The president of American non- profit, the Colorado Coalition for the Homeless (CCH), John Parvensky recently snapped up the 139-room complex for $8.4 million, to help secure the living conditions for the homeless. Fusion Studio is now serving a variety of people in need and represents the 17th building he has opened in 3 decades of work. Rooms are expected to be available for the people who come right in off the street or from shelters across the city, as soon as the end of the month.

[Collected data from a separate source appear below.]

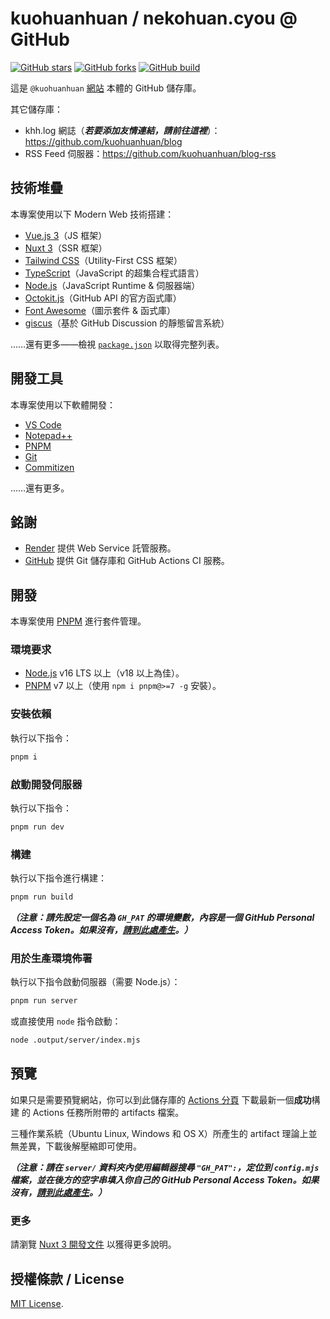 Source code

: # kuohuanhuan / nekohuan.cyou @ GitHub

[![GitHub stars](https://img.shields.io/github/stars/kuohuanhuan/nekohuan.cyou?style=for-the-badge)](https://github.com/kuohuanhuan/nekohuan.cyou/stargazers)
[![GitHub forks](https://img.shields.io/github/forks/kuohuanhuan/nekohuan.cyou?style=for-the-badge)](https://github.com/kuohuanhuan/nekohuan.cyou/fork)
[![GitHub build](https://img.shields.io/github/actions/workflow/status/kuohuanhuan/nekohuan.cyou/build-test.yml?style=for-the-badge)](https://github.com/kuohuanhuan/nekohuan.cyou/actions)

這是 `@kuohuanhuan` [網站](https://nekohuan.cyou) 本體的 GitHub 儲存庫。

其它儲存庫：

- khh.log 網誌（_**若要添加友情連結，請前往這裡**_）：https://github.com/kuohuanhuan/blog
- RSS Feed 伺服器：https://github.com/kuohuanhuan/blog-rss

## 技術堆疊

本專案使用以下 Modern Web 技術搭建：

- [Vue.js 3](https://v3.vuejs.org)（JS 框架）
- [Nuxt 3](https://nuxt.com)（SSR 框架）
- [Tailwind CSS](https://tailwindcss.com)（Utility-First CSS 框架）
- [TypeScript](https://www.typescriptlang.org)（JavaScript 的超集合程式語言）
- [Node.js](https://nodejs.org/en)（JavaScript Runtime & 伺服器端）
- [Octokit.js](https://docs.github.com/en/rest/overview/libraries)（GitHub API 的官方函式庫）
- [Font Awesome](https://fontawesome.com)（圖示套件 & 函式庫）
- [giscus](https://giscus.app)（基於 GitHub Discussion 的靜態留言系統）

……還有更多——檢視 [`package.json`](https://github.com/kuohuanhuan/nekohuan.cyou/blob/master/package.json) 以取得完整列表。

## 開發工具

本專案使用以下軟體開發：

- [VS Code](https://code.visualstudio.com)
- [Notepad++](https://notepad-plus-plus.org)
- [PNPM](https://pnpm.io)
- [Git](https://git-scm.com)
- [Commitizen](https://commitizen.github.io/cz-cli)

……還有更多。

## 銘謝

- [Render](https://render.com) 提供 Web Service 託管服務。
- [GitHub](https://github.com) 提供 Git 儲存庫和 GitHub Actions CI 服務。

## 開發

本專案使用 [PNPM](https://pnpm.io) 進行套件管理。

### 環境要求

- [Node.js](https://nodejs.org/en) v16 LTS 以上（v18 以上為佳）。
- [PNPM](https://pnpm.io) v7 以上（使用 `npm i pnpm@>=7 -g` 安裝）。

### 安裝依賴

執行以下指令：

```bash
pnpm i
```

### 啟動開發伺服器

執行以下指令：

```bash
pnpm run dev
```

### 構建

執行以下指令進行構建：

```bash
pnpm run build
```

_**（注意：請先設定一個名為 `GH_PAT` 的環境變數，內容是一個 GitHub Personal Access Token。如果沒有，[請到此處產生](https://github.com/settings/tokens)。）**_

### 用於生產環境佈署

執行以下指令啟動伺服器（需要 Node.js）：

```bash
pnpm run server
```

或直接使用 `node` 指令啟動：

```bash
node .output/server/index.mjs
```

## 預覽

如果只是需要預覽網站，你可以到此儲存庫的 [Actions 分頁](https://github.com/kuohuanhuan/nekohuan.cyou/actions) 下載最新一個**成功**構建 的 Actions 任務所附帶的 artifacts 檔案。

三種作業系統（Ubuntu Linux, Windows 和 OS X）所產生的 artifact 理論上並無差異，下載後解壓縮即可使用。

_**（注意：請在 `server/` 資料夾內使用編輯器搜尋 `"GH_PAT":`，定位到 `config.mjs` 檔案，並在後方的空字串填入你自己的 GitHub Personal Access Token。如果沒有，[請到此處產生](https://github.com/settings/tokens)。）**_

### 更多

請瀏覽 [Nuxt 3 開發文件](https://nuxt.com/docs) 以獲得更多說明。

## 授權條款 / License

[MIT License](https://github.com/kuohuanhuan/nekohuan.cyou/blob/master/LICENSE).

For renters, vouchers can be secured by prospective tenants from the state and city to ensure that no more than 30% is required from their incomes for rent. Parvensky said on average, tenants can manage about $100 a month, with a lot of it coming from other benefits such as disability payments receive
The floor and room plan is divided up by a person’s circumstances rather than by size and luxury. 28 rooms will be set aside for those awaiting trial for low-level crimes like public urination and trespassing. Another 10 are reserved for homeless folks who find themselves frequenting Denver Public Hospitals.
For individuals looking to move on to other forms of affordable and permanent housing or who have housing currently being constructed for them, another 25 rooms have been set aside. Britta Fisher, head of Denver’s housing department called Fusion Studios “practically instant housing”.
“We all know that we need more housing units, that we need them quickly,” she told Denverite during Tuesday’s opening ceremony. “I truly hope we can replicate this model and partnerships at other sites in Denver.”